DETROIT — No matter what the rest of September and all of October bring for these Yankees, this already will go down as one of the nuttier seasons for a franchise not immune to nuttiness.
Thursday stands as a strong candidate for Top Five Crazy.
A getaway doubleheader in Motown resulted in three players getting away from the field, leaving this road trip early, to address new injuries.
Well, two of those injuries counted as new to the Yankees, the other new only to the public. Which means the Yankees had best be right on letting J.A. Happ pitch through his left biceps tendinitis.
1. Edwin Encarnacion left the seventh inning of Game 1 with what the Yankees called a strained left oblique. Aaron Boone nevertheless expressed hope the team wouldn’t lose him for an extended period (like, say, the duration of the schedule) even though an oblique sure can sideline someone for a while. Just ask Aaron Judge.
2. Following Game 1, the Yankees divulged that Happ, who started and lasted 4²/? innings, will join his fellow 36-year-old former Blue Jay Encarnacion in going to New York as the rest of the club proceeds to Toronto. Team physician Christopher Ahmad will examine the condition that has afflicted Happ for his last “several” starts, according to the southpaw, and that Happ convinced his bosses was manageable enough to avoid the injured list, or even just a skipped start. The plan all along, the Yankees emphasized, called for Happ to make this start and then head back home for a tune-up — possibly a cortisone shot, Happ acknowledged.
3. Gary Sanchez left Game 2 in the fourth inning with what the Yankees called left groin tightness. He got caught stealing second base in the third and caught the bottom of the inning before leaving to also head back to New York. “Hopefully it’s something that’s a minor thing,” Boone said.
4. For additional spice, Judge crashed into the right-field wall chasing down John Hicks’ fly ball, and Tommy Kahnle, who just returned from right wrist tendinitis, had to get some fingers checked after throwing a dugout tantrum, Boone said. The manager labeled both OK.
The Happ case could occur more than we realize, with the team and player simply hiding the injury as business goes forward. In this instance, though, with the probability Happ’s absence in Toronto would have been noted, the Yankees showed their hand.

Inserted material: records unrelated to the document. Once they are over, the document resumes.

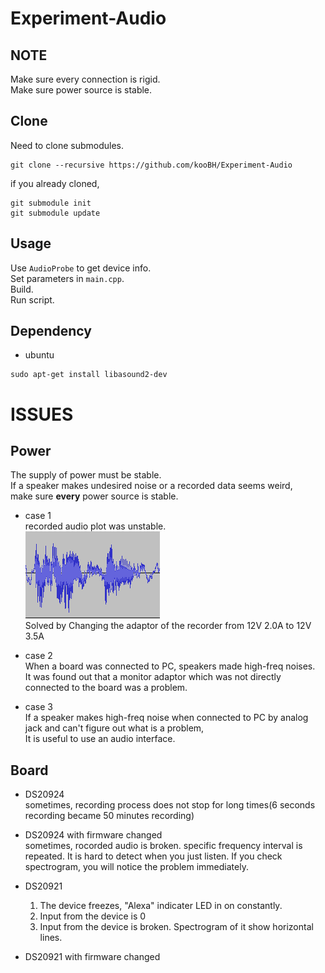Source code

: # Experiment-Audio

## NOTE  
Make sure every connection is rigid.   
Make sure power source is stable.  

## Clone
Need to clone submodules.  
```
git clone --recursive https://github.com/kooBH/Experiment-Audio
```
if you already cloned,
```
git submodule init
git submodule update
```

## Usage   
Use ```AudioProbe``` to get device info.  
Set parameters in ```main.cpp```.  
Build.  
Run script.  

## Dependency

+ ubuntu
```
sudo apt-get install libasound2-dev
```

# ISSUES

## Power
The supply of power must be stable.  
If a speaker makes undesired noise or a recorded data seems weird,   
make sure **every** power source is stable.   

+ case 1  
recorded audio plot was unstable.  
![unstable_wav_plot](doc/unstable_wav_plot.png)    
Solved by Changing the adaptor of the recorder from  12V 2.0A to 12V 3.5A  
  
+ case 2   
When a board was connected to PC, speakers made high-freq noises.  
It was found out that a monitor adaptor  which was not directly connected 
to the board was a problem.  
  
+ case 3  
If a speaker makes high-freq noise when connected to PC by analog jack and can't figure out what is a problem,  
It is useful to use an audio interface.   

## Board  

+ DS20924    
sometimes, recording process does not stop for long times(6 seconds recording became 50 minutes recording)  

+ DS20924 with firmware changed  
sometimes, rocorded audio is broken. specific frequency interval is repeated. It is hard to detect when you just listen. If you check spectrogram, you will notice the problem immediately.    
  
+ DS20921  
  1. The device freezes, "Alexa" indicater LED in on constantly.  
  2. Input from the device is 0
  3. Input from the device is broken. Spectrogram of it show horizontal lines.  

+ DS20921 with firmware changed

“I definitely wanted to pitch, yeah,” Happ said on a conference call with reporters (he had already left the premises by the end of Game 1).
“We don’t think it’s significant, obviously,” Boone said. Happ said he pitched through this same injury in 2016, arguably the best season of his solid career, while with the Jays.
Ironically — or, less cynically, as a sign that Happ will be OK — the veteran has pitched his best baseball of the season during this stretch. By posting a 2.05 ERA in his last four starts, with Thursday’s the shortest of the quartet, Happ has pitched himself back into the postseason conversation.
We’ll find out soon enough whether Happ’s eagerness to pitch, and the Yankees’ accommodating that wish, proves costly or wise. Yankees general manager Brian Cashman, who expressed some regrets about the team’s handling of injuries (specifically Luis Severino’s) back in June, declined further comment Thursday when asked about the Happ decision. The sheer volume of never-ending injuries ensures that more questions will be coming about the Yankees’ medical and training protocols.
As for Encarnacion, even a short absence would heighten the ever-increasing need for Giancarlo Stanton (strained PCL in right knee) to return to action next week ready to help. And the team’s offense naturally takes a significant hit for however long Sanchez misses.
That these became secondary issues for the moment speaks to the nuttiness of this day. How much more of this can these Yankees withstand?